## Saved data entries

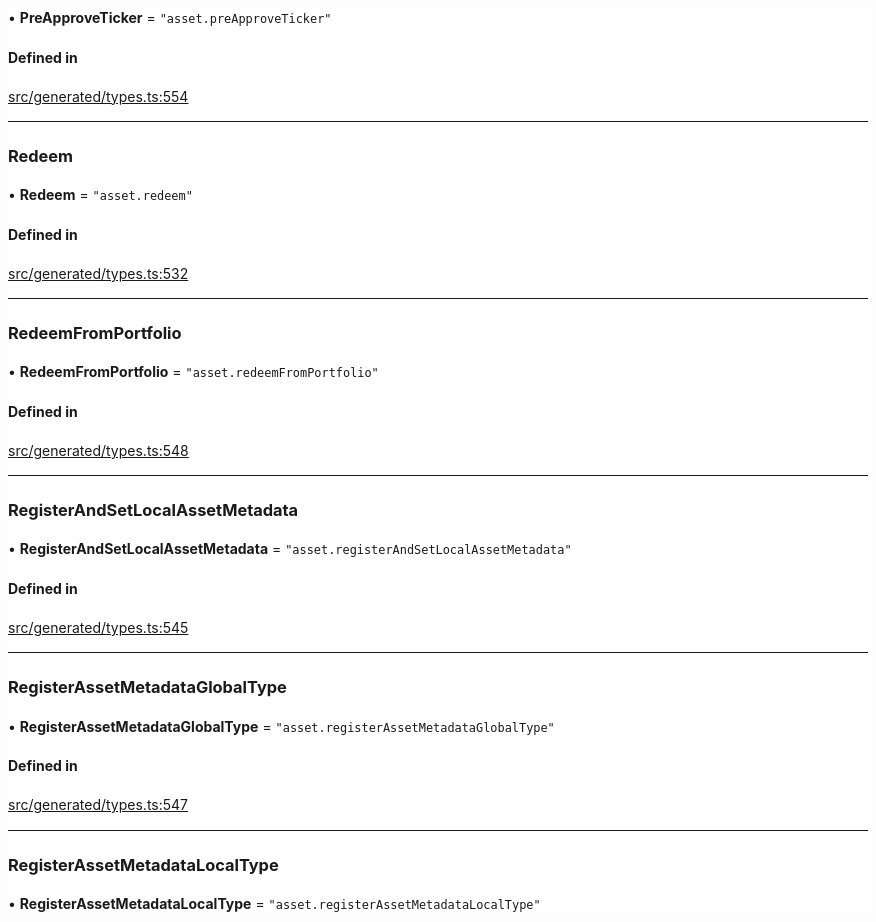 • **PreApproveTicker** = ``"asset.preApproveTicker"``

#### Defined in

[src/generated/types.ts:554](https://github.com/PolymeshAssociation/polymesh-private-sdk/blob/dd40dc5f/src/generated/types.ts#L554)

___

### Redeem

• **Redeem** = ``"asset.redeem"``

#### Defined in

[src/generated/types.ts:532](https://github.com/PolymeshAssociation/polymesh-private-sdk/blob/dd40dc5f/src/generated/types.ts#L532)

___

### RedeemFromPortfolio

• **RedeemFromPortfolio** = ``"asset.redeemFromPortfolio"``

#### Defined in

[src/generated/types.ts:548](https://github.com/PolymeshAssociation/polymesh-private-sdk/blob/dd40dc5f/src/generated/types.ts#L548)

___

### RegisterAndSetLocalAssetMetadata

• **RegisterAndSetLocalAssetMetadata** = ``"asset.registerAndSetLocalAssetMetadata"``

#### Defined in

[src/generated/types.ts:545](https://github.com/PolymeshAssociation/polymesh-private-sdk/blob/dd40dc5f/src/generated/types.ts#L545)

___

### RegisterAssetMetadataGlobalType

• **RegisterAssetMetadataGlobalType** = ``"asset.registerAssetMetadataGlobalType"``

#### Defined in

[src/generated/types.ts:547](https://github.com/PolymeshAssociation/polymesh-private-sdk/blob/dd40dc5f/src/generated/types.ts#L547)

___

### RegisterAssetMetadataLocalType

• **RegisterAssetMetadataLocalType** = ``"asset.registerAssetMetadataLocalType"``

## Exercise directions
All lines in the entries above that include "RegisterAndSetLocalAssetMetadata" should be found and copied.

## Exercise solution
### RegisterAndSetLocalAssetMetadata
• **RegisterAndSetLocalAssetMetadata** = ``"asset.registerAndSetLocalAssetMetadata"``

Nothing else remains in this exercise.